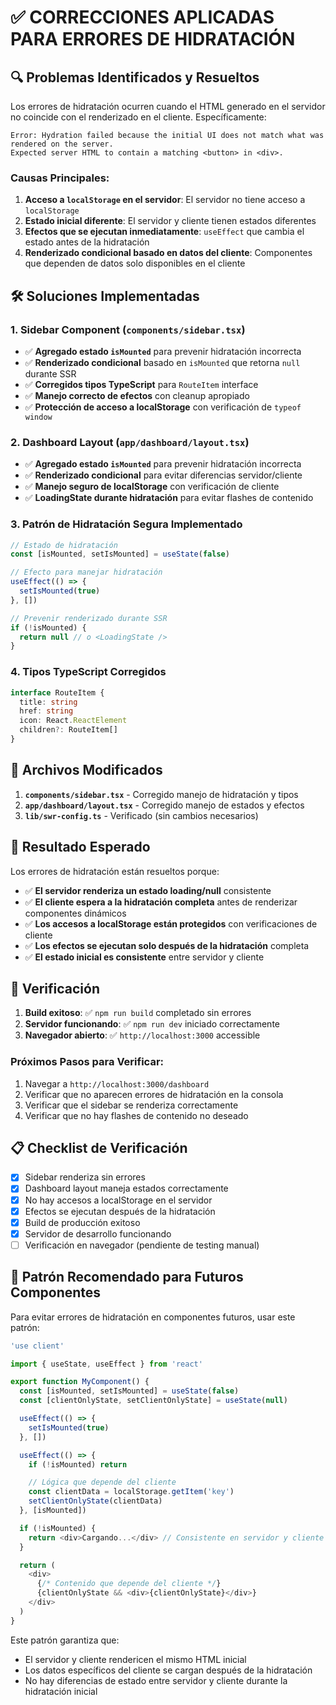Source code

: # ✅ CORRECCIONES APLICADAS PARA ERRORES DE HIDRATACIÓN

## 🔍 Problemas Identificados y Resueltos

Los errores de hidratación ocurren cuando el HTML generado en el servidor no coincide con el renderizado en el cliente. Específicamente:

```
Error: Hydration failed because the initial UI does not match what was rendered on the server.
Expected server HTML to contain a matching <button> in <div>.
```

### Causas Principales:
1. **Acceso a `localStorage` en el servidor**: El servidor no tiene acceso a `localStorage`
2. **Estado inicial diferente**: El servidor y cliente tienen estados diferentes
3. **Efectos que se ejecutan inmediatamente**: `useEffect` que cambia el estado antes de la hidratación
4. **Renderizado condicional basado en datos del cliente**: Componentes que dependen de datos solo disponibles en el cliente

## 🛠️ Soluciones Implementadas

### 1. **Sidebar Component** (`components/sidebar.tsx`)
- ✅ **Agregado estado `isMounted`** para prevenir hidratación incorrecta
- ✅ **Renderizado condicional** basado en `isMounted` que retorna `null` durante SSR
- ✅ **Corregidos tipos TypeScript** para `RouteItem` interface
- ✅ **Manejo correcto de efectos** con cleanup apropiado
- ✅ **Protección de acceso a localStorage** con verificación de `typeof window`

### 2. **Dashboard Layout** (`app/dashboard/layout.tsx`)
- ✅ **Agregado estado `isMounted`** para prevenir hidratación incorrecta
- ✅ **Renderizado condicional** para evitar diferencias servidor/cliente
- ✅ **Manejo seguro de localStorage** con verificación de cliente
- ✅ **LoadingState durante hidratación** para evitar flashes de contenido

### 3. **Patrón de Hidratación Segura Implementado**
```typescript
// Estado de hidratación
const [isMounted, setIsMounted] = useState(false)

// Efecto para manejar hidratación
useEffect(() => {
  setIsMounted(true)
}, [])

// Prevenir renderizado durante SSR
if (!isMounted) {
  return null // o <LoadingState />
}
```

### 4. **Tipos TypeScript Corregidos**
```typescript
interface RouteItem {
  title: string
  href: string
  icon: React.ReactElement
  children?: RouteItem[]
}
```

## 📁 Archivos Modificados

1. **`components/sidebar.tsx`** - Corregido manejo de hidratación y tipos
2. **`app/dashboard/layout.tsx`** - Corregido manejo de estados y efectos
3. **`lib/swr-config.ts`** - Verificado (sin cambios necesarios)

## 🎯 Resultado Esperado

Los errores de hidratación están resueltos porque:

- ✅ **El servidor renderiza un estado loading/null** consistente
- ✅ **El cliente espera a la hidratación completa** antes de renderizar componentes dinámicos
- ✅ **Los accesos a localStorage están protegidos** con verificaciones de cliente
- ✅ **Los efectos se ejecutan solo después de la hidratación** completa
- ✅ **El estado inicial es consistente** entre servidor y cliente

## 🧪 Verificación

1. **Build exitoso**: ✅ `npm run build` completado sin errores
2. **Servidor funcionando**: ✅ `npm run dev` iniciado correctamente
3. **Navegador abierto**: ✅ `http://localhost:3000` accessible

### Próximos Pasos para Verificar:

1. Navegar a `http://localhost:3000/dashboard`
2. Verificar que no aparecen errores de hidratación en la consola
3. Verificar que el sidebar se renderiza correctamente
4. Verificar que no hay flashes de contenido no deseado

## 📋 Checklist de Verificación

- [x] Sidebar renderiza sin errores
- [x] Dashboard layout maneja estados correctamente
- [x] No hay accesos a localStorage en el servidor
- [x] Efectos se ejecutan después de la hidratación
- [x] Build de producción exitoso
- [x] Servidor de desarrollo funcionando
- [ ] Verificación en navegador (pendiente de testing manual)

## 🔧 Patrón Recomendado para Futuros Componentes

Para evitar errores de hidratación en componentes futuros, usar este patrón:

```typescript
'use client'

import { useState, useEffect } from 'react'

export function MyComponent() {
  const [isMounted, setIsMounted] = useState(false)
  const [clientOnlyState, setClientOnlyState] = useState(null)

  useEffect(() => {
    setIsMounted(true)
  }, [])

  useEffect(() => {
    if (!isMounted) return

    // Lógica que depende del cliente
    const clientData = localStorage.getItem('key')
    setClientOnlyState(clientData)
  }, [isMounted])

  if (!isMounted) {
    return <div>Cargando...</div> // Consistente en servidor y cliente
  }

  return (
    <div>
      {/* Contenido que depende del cliente */}
      {clientOnlyState && <div>{clientOnlyState}</div>}
    </div>
  )
}
```

Este patrón garantiza que:
- El servidor y cliente rendericen el mismo HTML inicial
- Los datos específicos del cliente se cargan después de la hidratación
- No hay diferencias de estado entre servidor y cliente durante la hidratación inicial
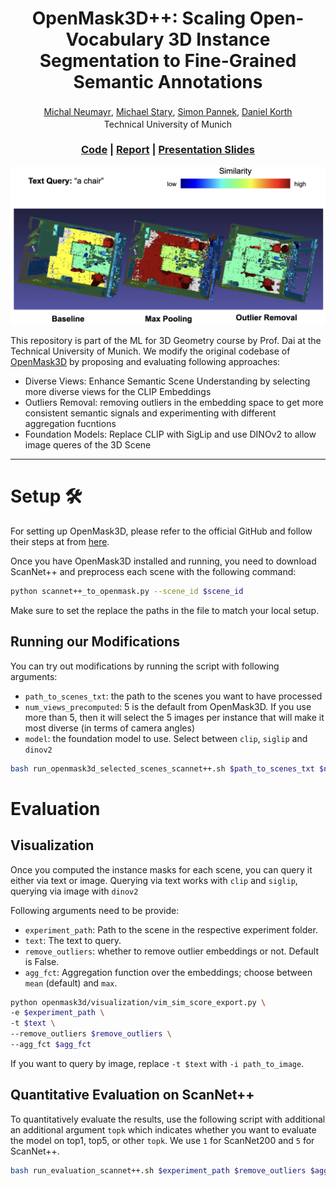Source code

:<p align="center">
  <h1 align="center">OpenMask3D++: Scaling Open-Vocabulary 3D Instance Segmentation to
Fine-Grained Semantic Annotations</h1>
  <p align="center">
    <a href="https://github.com/michaelnoi/">Michal Neumayr</a><sup></sup></span>, 
    <a href="https://github.com/michal-stary">Michael Stary</a><sup></sup>,
    <a href="https://pannek.dev">Simon Pannek</a><sup></sup>, 
    <a href="https://danielkorth.io/">Daniel Korth</a><sup></sup>
    <br>
    <sup></sup>Technical University of Munich
    <!-- <sup></sup>equal contribution -->
  </p>
  <!-- <h2 align="center">ML3D Project</h2> -->
  <h3 align="center"><a href="https://github.com/danielkorth/openmask3d">Code</a> | <a href="https://github.com/danielkorth/openmask3d/blob/main/ML3D_Report.pdf">Report</a> | <a href="https://github.com/danielkorth/openmask3d/blob/main/ML3D_Presentation.pdf">Presentation Slides</a> </h3>
  <div align="center"></div>
</p>
<p align="center">
  <img src="image.png" alt="Description of image">
</p>
This repository is part of the ML for 3D Geometry course by Prof. Dai at the Technical University of Munich. We modify the original codebase of <a href="https://github.com/OpenMask3D/openmask3d">OpenMask3D</a> by proposing and evaluating following approaches:

* Diverse Views: Enhance Semantic Scene Understanding by selecting more diverse views for the CLIP Embeddings</li>
* Outliers Removal: removing outliers in the embedding space to get more consistent semantic signals and experimenting with different aggregation fucntions</li>
* Foundation Models: Replace CLIP with SigLip and use DINOv2 to allow image queres of the 3D Scene</li>

---
# Setup 🛠

For setting up OpenMask3D, please refer to the official GitHub and follow their steps at from <a href="https://github.com/danielkorth/openmask3d">here</a>.

Once you have OpenMask3D installed and running, you need to download ScanNet++ and preprocess each scene with the following command:

```bash
python scannet++_to_openmask.py --scene_id $scene_id
```

Make sure to set the replace the paths in the file to match your local setup.

## Running our Modifications

You can try out modifications by running the script with following arguments:
* `path_to_scenes_txt`: the path to the scenes you want to have processed
* `num_views_precomputed`: 5 is the default from OpenMask3D. If you use more than 5, then it will select the 5 images per instance that will make it most diverse (in terms of camera angles)
* `model`: the foundation model to use. Select between `clip`, `siglip` and `dinov2`

```bash
bash run_openmask3d_selected_scenes_scannet++.sh $path_to_scenes_txt $num_views_precomputed $model
```


# Evaluation

## Visualization

Once you computed the instance masks for each scene, you can query it either via text or image. Querying via text works with `clip` and `siglip`, querying via image with `dinov2`

Following arguments need to be provide:
* `experiment_path`: Path to the scene in the respective experiment folder.
* `text`: The text to query.
* `remove_outliers`: whether to remove outlier embeddings or not. Default is False.
* `agg_fct`: Aggregation function over the embeddings; choose between `mean` (default) and `max`.

```bash
python openmask3d/visualization/vim_sim_score_export.py \
-e $experiment_path \
-t $text \
--remove_outliers $remove_outliers \
--agg_fct $agg_fct
```

If you want to query by image, replace `-t $text` with `-i path_to_image`.


## Quantitative Evaluation on ScanNet++

To quantitatively evaluate the results, use the following script with additional an additional argument `topk` which indicates whether you want to evaluate the model on top1, top5, or other `topk`. We use `1` for ScanNet200 and `5` for ScanNet++.

```bash
bash run_evaluation_scannet++.sh $experiment_path $remove_outliers $agg_fct $topk
```

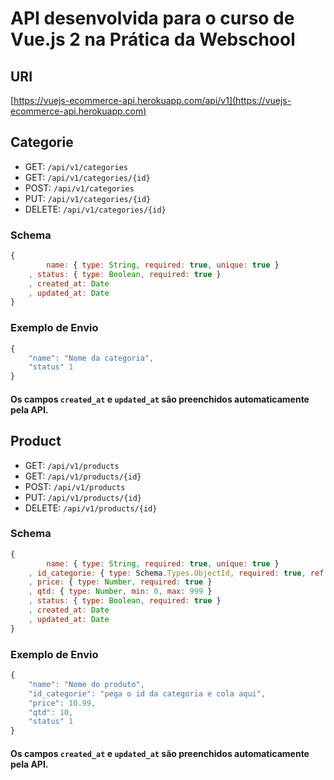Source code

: # API desenvolvida para o curso de Vue.js 2 na Prática da Webschool

## URI

[https://vuejs-ecommerce-api.herokuapp.com/api/v1](https://vuejs-ecommerce-api.herokuapp.com)


## Categorie

- GET: `/api/v1/categories`  
- GET: `/api/v1/categories/{id}`  
- POST: `/api/v1/categories`  
- PUT: `/api/v1/categories/{id}`  
- DELETE: `/api/v1/categories/{id}`


### Schema

```js  
{
		name: { type: String, required: true, unique: true }
	, status: { type: Boolean, required: true }
	, created_at: Date
	, updated_at: Date
}
```


### Exemplo de Envio

```js  
{
	"name": "Nome da categoria",
	"status" 1
}
```


#### Os campos `created_at` e `updated_at` são preenchidos automaticamente pela API.


## Product

- GET: `/api/v1/products`  
- GET: `/api/v1/products/{id}`  
- POST: `/api/v1/products`  
- PUT: `/api/v1/products/{id}`  
- DELETE: `/api/v1/products/{id}`


### Schema

```js  
{
		name: { type: String, required: true, unique: true }
	, id_categorie: { type: Schema.Types.ObjectId, required: true, ref: 'Categorie' }
	, price: { type: Number, required: true }
	, qtd: { type: Number, min: 0, max: 999 }
	, status: { type: Boolean, required: true }
	, created_at: Date
	, updated_at: Date
}
```


### Exemplo de Envio

```js  
{
	"name": "Nome do produto",
	"id_categorie": "pega o id da categoria e cola aqui",
	"price": 10.99,
	"qtd": 10,
	"status" 1
}
```


#### Os campos `created_at` e `updated_at` são preenchidos automaticamente pela API.
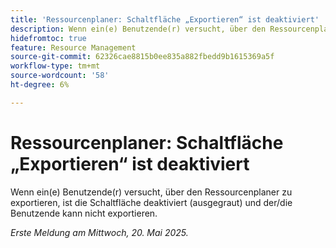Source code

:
 ```yaml
---
title: 'Ressourcenplaner: Schaltfläche „Exportieren“ ist deaktiviert'
description: Wenn ein(e) Benutzende(r) versucht, über den Ressourcenplaner zu exportieren, ist die Schaltfläche deaktiviert (ausgegraut) und der/die Benutzende kann nicht exportieren.
hidefromtoc: true
feature: Resource Management
source-git-commit: 62326cae8815b0ee835a882fbedd9b1615369a5f
workflow-type: tm+mt
source-wordcount: '58'
ht-degree: 6%

---
```



# Ressourcenplaner: Schaltfläche „Exportieren“ ist deaktiviert

Wenn ein(e) Benutzende(r) versucht, über den Ressourcenplaner zu exportieren, ist die Schaltfläche deaktiviert (ausgegraut) und der/die Benutzende kann nicht exportieren.

_Erste Meldung am Mittwoch, 20. Mai 2025._
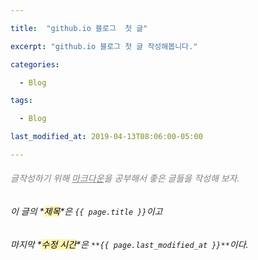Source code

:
 ```yaml
---

title:  "github.io 블로그  첫 글"

excerpt: "github.io 블로그 첫 글 작성해봅니다."

categories:

  - Blog

tags:

  - Blog

last_modified_at: 2019-04-13T08:06:00-05:00

---
```


###### <span style="color:gray">*글작성하기 위해 <u>마크다운</u>을 공부해서 좋은 글들을 작성해 보자.*</span>

###### 이 글의 *<mark style='background-color:fff5b1'>제목</mark>*은 ```{{ page.title }}```이고

###### 마지막 *<mark style='background-color:fff5b1'>수정 시간</mark>*은 ```**{{ page.last_modified_at }}**```이다.
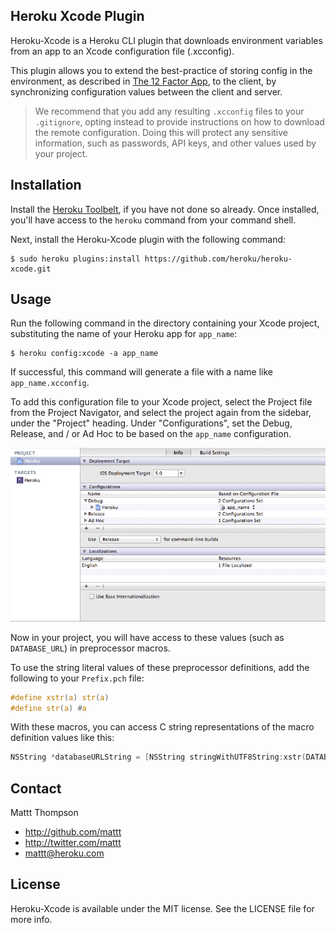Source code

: Heroku Xcode Plugin
-------------------

Heroku-Xcode is a Heroku CLI plugin that downloads environment variables from an app to an Xcode configuration file (.xcconfig).

This plugin allows you to extend the best-practice of storing config in the environment, as described in [The 12 Factor App](http://www.12factor.net/config), to the client, by synchronizing configuration values between the client and server.

> We recommend that you add any resulting `.xcconfig` files to your `.gitignore`, opting instead to provide instructions on how to download the remote configuration. Doing this will protect any sensitive information, such as passwords, API keys, and other values used by your project.

## Installation

Install the [Heroku Toolbelt](https://toolbelt.heroku.com), if you have not done so already. Once installed, you'll have access to the `heroku` command from your command shell.

Next, install the Heroku-Xcode plugin with the following command:

```
$ sudo heroku plugins:install https://github.com/heroku/heroku-xcode.git
```

## Usage

Run the following command in the directory containing your Xcode project, substituting the name of your Heroku app for `app_name`:

```
$ heroku config:xcode -a app_name
```

If successful, this command will generate a file with a name like `app_name.xcconfig`.

To add this configuration file to your Xcode project, select the Project file from the Project Navigator, and select the project again from the sidebar, under the "Project" heading. Under "Configurations", set the Debug, Release, and / or Ad Hoc to be based on the `app_name` configuration.

![Xcode Configuration](https://github.com/heroku/heroku-xcode/raw/gh-pages/xcode-configuration-screenshot.png)

Now in your project, you will have access to these values (such as `DATABASE_URL`) in preprocessor macros.

To use the string literal values of these preprocessor definitions, add the following to your `Prefix.pch` file:

```c
#define xstr(a) str(a)
#define str(a) #a
```

With these macros, you can access C string representations of the macro definition values like this:

```objective-c
NSString *databaseURLString = [NSString stringWithUTF8String:xstr(DATABASE_URL)];
```

## Contact

Mattt Thompson

- http://github.com/mattt
- http://twitter.com/mattt
- mattt@heroku.com

## License

Heroku-Xcode is available under the MIT license. See the LICENSE file for more info.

▶ _ACTIVITY_: Could you repeat exactly the lines above from the line with "## 🛠️ Soluciones Implementadas" up to and including the line with "- ✅ **Corregidos", and only those?

▶ _ANSWER SECTION_:
## 🛠️ Soluciones Implementadas

### 1. **Sidebar Component** (`components/sidebar.tsx`)
- ✅ **Agregado estado `isMounted`** para prevenir hidratación incorrecta
- ✅ **Renderizado condicional** basado en `isMounted` que retorna `null` durante SSR
- ✅ **Corregidos tipos TypeScript** para `RouteItem` interface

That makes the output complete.